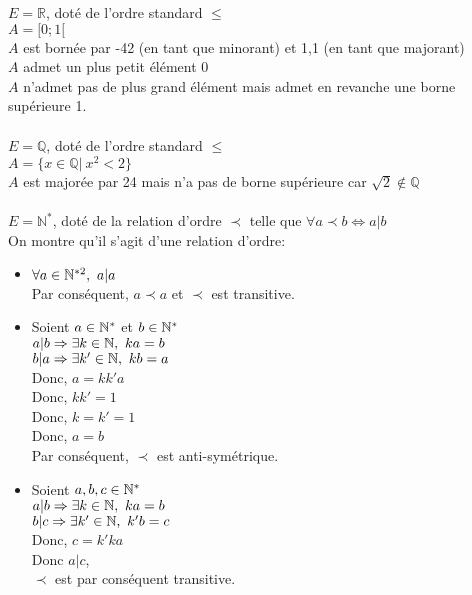 \documentclass[../main.tex]{subfile}
\begin{document}
\begin{ex}
	$\phantom{a}$\\

	$E = \mathbb{R}$, doté de l'ordre standard $\leq$\\
	$A = [0; 1[$\\
	$A$ est bornée par -42 (en tant que minorant) et 1,1 (en tant que majorant)\\
	$A$ admet un plus petit élément 0 \\
	$A$ n'admet pas de plus grand élément mais admet en revanche une borne supérieure 1.\\
	$$\phantom{a}$$

	$E = \mathbb{Q}$, doté de l'ordre standard $\leq$\\
	$A = \{x \in \mathbb{Q} | \ x^2 < 2\}$\\
	$A$ est majorée par 24 mais n'a pas de borne supérieure car $\sqrt{2} \notin \mathbb{Q}$
	$$\phantom{a}$$

	$E = \mathbb{N}^*$, doté de la relation d'ordre $\prec$ telle que $\forall a \prec b \Leftrightarrow a | b$\\
	On montre qu'il s'agit d'une relation d'ordre:\\
	\begin{itemize}
		\item $\forall a \in \NN^{*2}, \ a|a$\\
		Par conséquent, $a \prec a$ et $\prec$ est transitive.

		\item Soient $a \in \mathbb{N}^*$ et $b \in \mathbb{N}^*$\\
		$a|b \Rightarrow \exists k \in \NN, \ ka=b$\\
		$b|a \Rightarrow \exists k' \in \NN, \ kb=a$\\
		Donc, $a = kk'a$\\
		Donc, $kk' = 1$\\
		Donc, $k = k' = 1$\\
		Donc, $a = b$\\
		Par conséquent, $\prec$ est anti-symétrique.

		\item Soient $a, b, c \in \mathbb{N}^{*}$\\
		$a|b \Rightarrow \exists k \in \NN, \ ka=b$\\
		$b|c \Rightarrow \exists k' \in \NN, \ k'b=c$\\
		Donc, $c = k'ka$\\
		Donc $a|c$,\\
		$\prec$ est par conséquent transitive.\\


\end{itemize}
\end{ex}
\end{document}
::::::::
=== TASK REQUIREMENTS ===
Copy out every line of the material above precisely, omitting the pictures.

=== TASK SOLUTION ===
 \documentclass[../main.tex]{subfile}
\begin{document}
\begin{ex}
	$\phantom{a}$\\

	$E = \mathbb{R}$, doté de l'ordre standard $\leq$\\
	$A = [0; 1[$\\
	$A$ est bornée par -42 (en tant que minorant) et 1,1 (en tant que majorant)\\
	$A$ admet un plus petit élément 0 \\
	$A$ n'admet pas de plus grand élément mais admet en revanche une borne supérieure 1.\\
	$$\phantom{a}$$

	$E = \mathbb{Q}$, doté de l'ordre standard $\leq$\\
	$A = \{x \in \mathbb{Q} | \ x^2 < 2\}$\\
	$A$ est majorée par 24 mais n'a pas de borne supérieure car $\sqrt{2} \notin \mathbb{Q}$
	$$\phantom{a}$$

	$E = \mathbb{N}^*$, doté de la relation d'ordre $\prec$ telle que $\forall a \prec b \Leftrightarrow a | b$\\
	On montre qu'il s'agit d'une relation d'ordre:\\
	\begin{itemize}
		\item $\forall a \in \NN^{*2}, \ a|a$\\
		Par conséquent, $a \prec a$ et $\prec$ est transitive.

		\item Soient $a \in \mathbb{N}^*$ et $b \in \mathbb{N}^*$\\
		$a|b \Rightarrow \exists k \in \NN, \ ka=b$\\
		$b|a \Rightarrow \exists k' \in \NN, \ kb=a$\\
		Donc, $a = kk'a$\\
		Donc, $kk' = 1$\\
		Donc, $k = k' = 1$\\
		Donc, $a = b$\\
		Par conséquent, $\prec$ est anti-symétrique.

		\item Soient $a, b, c \in \mathbb{N}^{*}$\\
		$a|b \Rightarrow \exists k \in \NN, \ ka=b$\\
		$b|c \Rightarrow \exists k' \in \NN, \ k'b=c$\\
		Donc, $c = k'ka$\\
		Donc $a|c$,\\
		$\prec$ est par conséquent transitive.\\


\end{itemize}
\end{ex}
\end{document}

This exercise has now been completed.